# Task item
The data should be written out in full, exactly as it stands, and the pictures dropped.

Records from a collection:
====

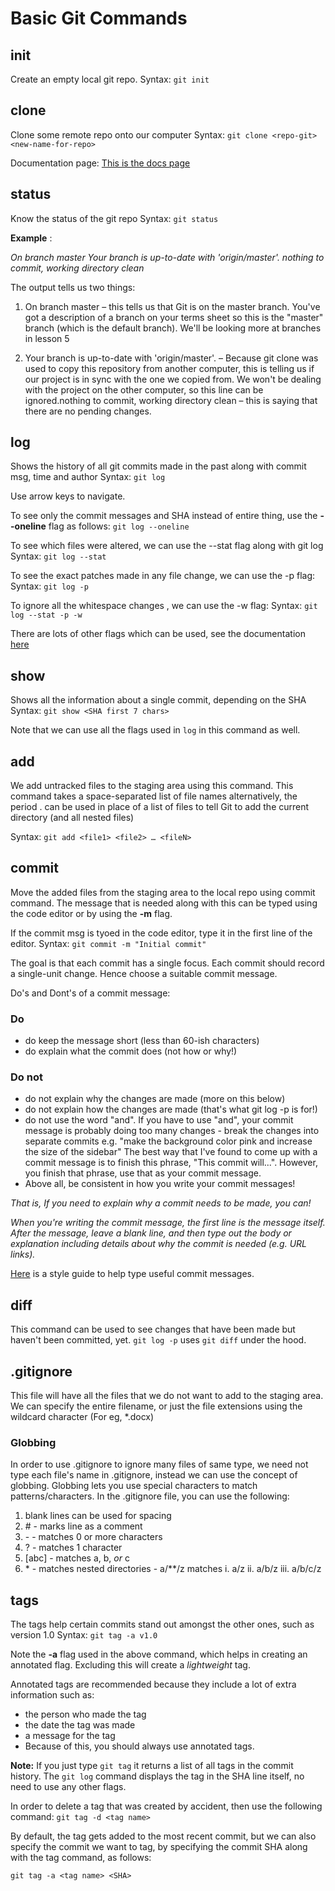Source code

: # Basic Git Commands

## init

Create an empty local git repo.
Syntax: `git init`

## clone

Clone some remote repo onto our computer
Syntax: `git clone <repo-git> <new-name-for-repo>`

Documentation page: [This is the docs page](https://git-scm.com/book/en/v2/Git-Basics-Getting-a-Git-Repository#Cloning-an-Existing-Repository)

## status

Know the status of the git repo
Syntax: `git status`

**Example** :

_On branch master
Your branch is up-to-date with 'origin/master'.
nothing to commit, working directory clean_

The output tells us two things:

1. On branch master – this tells us that Git is on the master branch. You've got a description of a branch on your terms sheet so this is the "master" branch (which is the default branch). We'll be looking more at branches in lesson 5

2. Your branch is up-to-date with 'origin/master'. – Because git clone was used to copy this repository from another computer, this is telling us if our project is in sync with the one we copied from. We won't be dealing with the project on the other computer, so this line can be ignored.nothing to commit, working directory clean – this is saying that there are no pending changes.

## log

Shows the history of all git commits made in the past along with commit msg, time and author
Syntax: `git log`

Use arrow keys to navigate.

To see only the commit messages and SHA instead of entire thing, use the **--oneline** flag as follows:
`git log --oneline`

To see which files were altered, we can use the --stat flag along with git log
Syntax: `git log --stat`

To see the exact patches made in any file change, we can use the -p flag:
Syntax: `git log -p`

To ignore all the whitespace changes , we can use the -w flag:
Syntax: `git log --stat -p -w`

There are lots of other flags which can be used, see the documentation [here](https://git-scm.com/docs/git-diff)

## show

Shows all the information about a single commit, depending on the SHA
Syntax: `git show <SHA first 7 chars>`

Note that we can use all the flags used in `log` in this command as well.

## add

We add untracked files to the staging area using this command. This command takes a space-separated list of file names alternatively, the period . can be used in place of a list of files to tell Git to add the current directory (and all nested files)

Syntax: `git add <file1> <file2> … <fileN>`

## commit

Move the added files from the staging area to the local repo using commit command. The message that is needed along with this can be typed using the code editor or by using the **-m** flag.

If the commit msg is tyoed in the code editor, type it in the first line of the editor.
Syntax: `git commit -m "Initial commit"`

The goal is that each commit has a single focus. Each commit should record a single-unit change. Hence choose a suitable commit message.

Do's and Dont's of a commit message:

### Do

-   do keep the message short (less than 60-ish characters)
-   do explain what the commit does (not how or why!)

### Do not

-   do not explain why the changes are made (more on this below)
-   do not explain how the changes are made (that's what git log -p is for!)
-   do not use the word "and". If you have to use "and", your commit message is probably doing too many changes - break the changes into separate commits
    e.g. "make the background color pink and increase the size of the sidebar"
    The best way that I've found to come up with a commit message is to finish this phrase, "This commit will...". However, you finish that phrase, use that as your commit message.
-   Above all, be consistent in how you write your commit messages!

_That is, If you need to explain why a commit needs to be made, you can!_

_When you're writing the commit message, the first line is the message itself. After the message, leave a blank line, and then type out the body or explanation including details about why the commit is needed (e.g. URL links)._

[Here](https://udacity.github.io/git-styleguide/) is a style guide to help type useful commit messages.

## diff

This command can be used to see changes that have been made but haven't been committed, yet.
`git log -p` uses `git diff` under the hood.

## .gitignore

This file will have all the files that we do not want to add to the staging area. We can specify the entire filename, or just the file extensions using the wildcard character (For eg, \*.docx)

### Globbing

In order to use .gitignore to ignore many files of same type, we need not type each file's name in .gitignore, instead we can use the concept of globbing.
Globbing lets you use special characters to match patterns/characters. In the .gitignore file, you can use the following:

1. blank lines can be used for spacing
2. \# - marks line as a comment
3. \- \- matches 0 or more characters
4. ? - matches 1 character
5. [abc] - matches a, b, _or_ c
6. \* - matches nested directories - a/\*\*/z matches
   i. a/z
   ii. a/b/z
   iii. a/b/c/z

## tags

The tags help certain commits stand out amongst the other ones, such as version 1.0
Syntax: `git tag -a v1.0`

Note the **-a** flag used in the above command, which helps in creating an annotated flag. Excluding this will create a _lightweight_ tag.

Annotated tags are recommended because they include a lot of extra information such as:

-   the person who made the tag
-   the date the tag was made
-   a message for the tag
-   Because of this, you should always use annotated tags.

**Note:** If you just type `git tag` it returns a list of all tags in the commit history.
The `git log` command displays the tag in the SHA line itself, no need to use any other flags.

In order to delete a tag that was created by accident, then use the following command:
`git tag -d <tag name>`

By default, the tag gets added to the most recent commit, but we can also specify the commit we want to tag, by specifying the commit SHA along with the tag command, as follows:

`git tag -a <tag name> <SHA>`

====

# The completed task
Source code

: # Basic Git Commands

## init

Create an empty local git repo.
Syntax: `git init`

## clone

Clone some remote repo onto our computer
Syntax: `git clone <repo-git> <new-name-for-repo>`

Documentation page: [This is the docs page](https://git-scm.com/book/en/v2/Git-Basics-Getting-a-Git-Repository#Cloning-an-Existing-Repository)

## status

Know the status of the git repo
Syntax: `git status`

**Example** :

_On branch master
Your branch is up-to-date with 'origin/master'.
nothing to commit, working directory clean_

The output tells us two things:

1. On branch master – this tells us that Git is on the master branch. You've got a description of a branch on your terms sheet so this is the "master" branch (which is the default branch). We'll be looking more at branches in lesson 5

2. Your branch is up-to-date with 'origin/master'. – Because git clone was used to copy this repository from another computer, this is telling us if our project is in sync with the one we copied from. We won't be dealing with the project on the other computer, so this line can be ignored.nothing to commit, working directory clean – this is saying that there are no pending changes.

## log

Shows the history of all git commits made in the past along with commit msg, time and author
Syntax: `git log`

Use arrow keys to navigate.

To see only the commit messages and SHA instead of entire thing, use the **--oneline** flag as follows:
`git log --oneline`

To see which files were altered, we can use the --stat flag along with git log
Syntax: `git log --stat`

To see the exact patches made in any file change, we can use the -p flag:
Syntax: `git log -p`

To ignore all the whitespace changes , we can use the -w flag:
Syntax: `git log --stat -p -w`

There are lots of other flags which can be used, see the documentation [here](https://git-scm.com/docs/git-diff)

## show

Shows all the information about a single commit, depending on the SHA
Syntax: `git show <SHA first 7 chars>`

Note that we can use all the flags used in `log` in this command as well.

## add

We add untracked files to the staging area using this command. This command takes a space-separated list of file names alternatively, the period . can be used in place of a list of files to tell Git to add the current directory (and all nested files)

Syntax: `git add <file1> <file2> … <fileN>`

## commit

Move the added files from the staging area to the local repo using commit command. The message that is needed along with this can be typed using the code editor or by using the **-m** flag.

If the commit msg is tyoed in the code editor, type it in the first line of the editor.
Syntax: `git commit -m "Initial commit"`

The goal is that each commit has a single focus. Each commit should record a single-unit change. Hence choose a suitable commit message.

Do's and Dont's of a commit message:

### Do

-   do keep the message short (less than 60-ish characters)
-   do explain what the commit does (not how or why!)

### Do not

-   do not explain why the changes are made (more on this below)
-   do not explain how the changes are made (that's what git log -p is for!)
-   do not use the word "and". If you have to use "and", your commit message is probably doing too many changes - break the changes into separate commits
    e.g. "make the background color pink and increase the size of the sidebar"
    The best way that I've found to come up with a commit message is to finish this phrase, "This commit will...". However, you finish that phrase, use that as your commit message.
-   Above all, be consistent in how you write your commit messages!

_That is, If you need to explain why a commit needs to be made, you can!_

_When you're writing the commit message, the first line is the message itself. After the message, leave a blank line, and then type out the body or explanation including details about why the commit is needed (e.g. URL links)._

[Here](https://udacity.github.io/git-styleguide/) is a style guide to help type useful commit messages.

## diff

This command can be used to see changes that have been made but haven't been committed, yet.
`git log -p` uses `git diff` under the hood.

## .gitignore

This file will have all the files that we do not want to add to the staging area. We can specify the entire filename, or just the file extensions using the wildcard character (For eg, \*.docx)

### Globbing

In order to use .gitignore to ignore many files of same type, we need not type each file's name in .gitignore, instead we can use the concept of globbing.
Globbing lets you use special characters to match patterns/characters. In the .gitignore file, you can use the following:

1. blank lines can be used for spacing
2. \# - marks line as a comment
3. \- \- matches 0 or more characters
4. ? - matches 1 character
5. [abc] - matches a, b, _or_ c
6. \* - matches nested directories - a/\*\*/z matches
   i. a/z
   ii. a/b/z
   iii. a/b/c/z

## tags

The tags help certain commits stand out amongst the other ones, such as version 1.0
Syntax: `git tag -a v1.0`

Note the **-a** flag used in the above command, which helps in creating an annotated flag. Excluding this will create a _lightweight_ tag.

Annotated tags are recommended because they include a lot of extra information such as:

-   the person who made the tag
-   the date the tag was made
-   a message for the tag
-   Because of this, you should always use annotated tags.

**Note:** If you just type `git tag` it returns a list of all tags in the commit history.
The `git log` command displays the tag in the SHA line itself, no need to use any other flags.

In order to delete a tag that was created by accident, then use the following command:
`git tag -d <tag name>`

By default, the tag gets added to the most recent commit, but we can also specify the commit we want to tag, by specifying the commit SHA along with the tag command, as follows:

`git tag -a <tag name> <SHA>`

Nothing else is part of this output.